Le Programme alimentaire mondial (PAM) des Nations Unies a tiré la sonnette d’alarme : des millions de personnes en Afrique de l’Ouest et centrale font face à une faim record alors que les conflits, les déplacements, les difficultés économiques et les épisodes répétés d’événements climatiques extrêmes plongent la région dans une crise majeure.
Plus de 36 millions de personnes peinent déjà à satisfaire leurs besoins alimentaires de base, un chiffre qui devrait dépasser 52 millions durant la saison de soudure, entre juin et août, selon les dernières analyses.
Cela inclut près de trois millions de personnes en situation d’urgence alimentaire, et 2 600 personnes au Mali exposées à un risque de famine catastrophique.
Bien que les besoins atteignent un niveau historique, les ressources disponibles sont limitées, mettant en jeu la vie de millions de personnes.

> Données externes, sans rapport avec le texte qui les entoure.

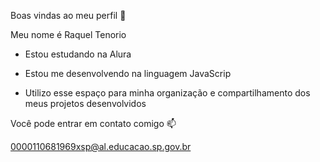 Boas vindas ao meu perfil 💙

Meu nome é Raquel Tenorio 

- Estou estudando na Alura

- Estou me desenvolvendo na linguagem JavaScrip

- Utilizo esse espaço para minha organização e compartilhamento dos meus projetos desenvolvidos 

Você pode entrar em contato comigo 📫

0000110681969xsp@al.educacao.sp.gov.br

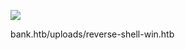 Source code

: ![](Maszyny/Linux/Bank/Pasted%20image%2020210813131816.png)

bank.htb/uploads/reverse-shell-win.htb
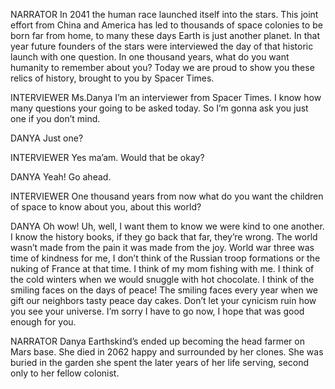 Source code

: NARRATOR
In 2041 the human race launched itself into the stars. This joint effort from China and America has led to thousands of space colonies to be born far from home, to many these days Earth is just another planet. In that year future founders of the stars were interviewed the day of that historic launch with one question. In one thousand years, what do you want humanity to remember about you? Today we are proud to show you these relics of history, brought to you by Spacer Times. 

INTERVIEWER
Ms.Danya I’m an interviewer from Spacer Times. I know how many questions your going to be asked today. So I’m gonna ask you just one if you don’t mind. 

DANYA
Just one? 

INTERVIEWER
Yes ma’am. Would that be okay?

DANYA
Yeah! Go ahead.

INTERVIEWER
One thousand years from now what do you want the children of space to know about you, about this world? 

DANYA
Oh wow! Uh, well, I want them to know we were kind to one another. I know the history books, if they go back that far, they’re wrong. The world wasn’t made from the pain it was made from the joy. World war three was time of kindness for me, I don’t think of the Russian troop formations or the nuking of France at that time. I think of my mom fishing with me. I think of the cold winters when we would snuggle with hot chocolate. I think of the smiling faces on the days of peace! The smiling faces every year when we gift our neighbors tasty peace day cakes. Don’t let your cynicism ruin how you see your universe. I’m sorry I have to go now, I hope that was good enough for you. 

NARRATOR
Danya Earthskind’s ended up becoming the head farmer on Mars base. She died in 2062 happy and surrounded by her clones. She was buried in the garden she spent the later years of her life serving, second only to her fellow colonist. 

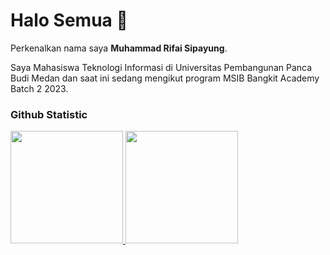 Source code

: # Halo Semua 👋

Perkenalkan nama saya **Muhammad Rifai Sipayung**.  

Saya Mahasiswa Teknologi Informasi di Universitas Pembangunan Panca Budi Medan dan saat ini sedang mengikut program MSIB Bangkit Academy Batch 2 2023.


### Github Statistic
<p align="left">
<a href="https://github.com/Rifai2a2">
  <img height="180em" src="https://github-readme-stats-eight-theta.vercel.app/api?username=Rifai2a2&show_icons=true&theme=algolia&include_all_commits=true&count_private=true"/>
  <img height="180em" src="https://github-readme-stats-eight-theta.vercel.app/api/top-langs/?username=Rifai2a2&layout=compact&langs_count=8&theme=algolia"/>
</a>
</p>

<!--
**Rifai2a2/Rifai2a2** is a ✨ _special_ ✨ repository because its `README.md` (this file) appears on your GitHub profile.

Here are some ideas to get you started:


- 🔭 I’m currently working on ...
- 🌱 I’m currently learning ...
- 👯 I’m looking to collaborate on ...
- 🤔 I’m looking for help with ...
- 💬 Ask me about ...
- 📫 How to reach me: ...
- 😄 Pronouns: ...
- ⚡ Fun fact: ...
-->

« Sans financement immédiat, le PAM sera contraint de réduire davantage le nombre de bénéficiaires ainsi que la quantité de vivres distribués », a déclaré Margot van der Velden, directrice régionale du PAM pour l’Afrique de l’Ouest et centrale.
Une situation « extrêmement difficile et critique »
En 2019, seulement 4 % de la population était en insécurité alimentaire, contre 30 % aujourd’hui, selon Ollo Sib, conseiller principal en recherche au PAM.
« Nous espérons que notre appel sera entendu, car la situation de la sécurité alimentaire dans le Sahel reste extrêmement difficile et critique », a-t-il déclaré depuis Dakar lors d’un point de presse à Genève.
M. Sib s’est récemment rendu dans plusieurs zones touchées, notamment dans des communautés du nord du Ghana confrontées à une sécheresse sans précédent.
« Ils ont dû replanter deux à trois fois, et pour eux, chaque semis raté représente une charge financière supplémentaire, car le coût des engrais et des semences y est très élevé », a-t-il expliqué.
L’équipe d’évaluation s’est également rendue dans le nord du Mali, seule zone de la région où des personnes sont confrontées à une insécurité alimentaire catastrophique.
« Nous avons échangé avec des éleveurs qui, en temps normal, vendent leur bétail pour acheter des céréales », a-t-il rapporté.
« Cette année, ils étaient inquiets car le prix des denrées alimentaires a augmenté de 50 % par rapport à la moyenne des cinq dernières années. Et dans le même temps, ils n’ont pas accès aux marchés pour vendre leurs produits. »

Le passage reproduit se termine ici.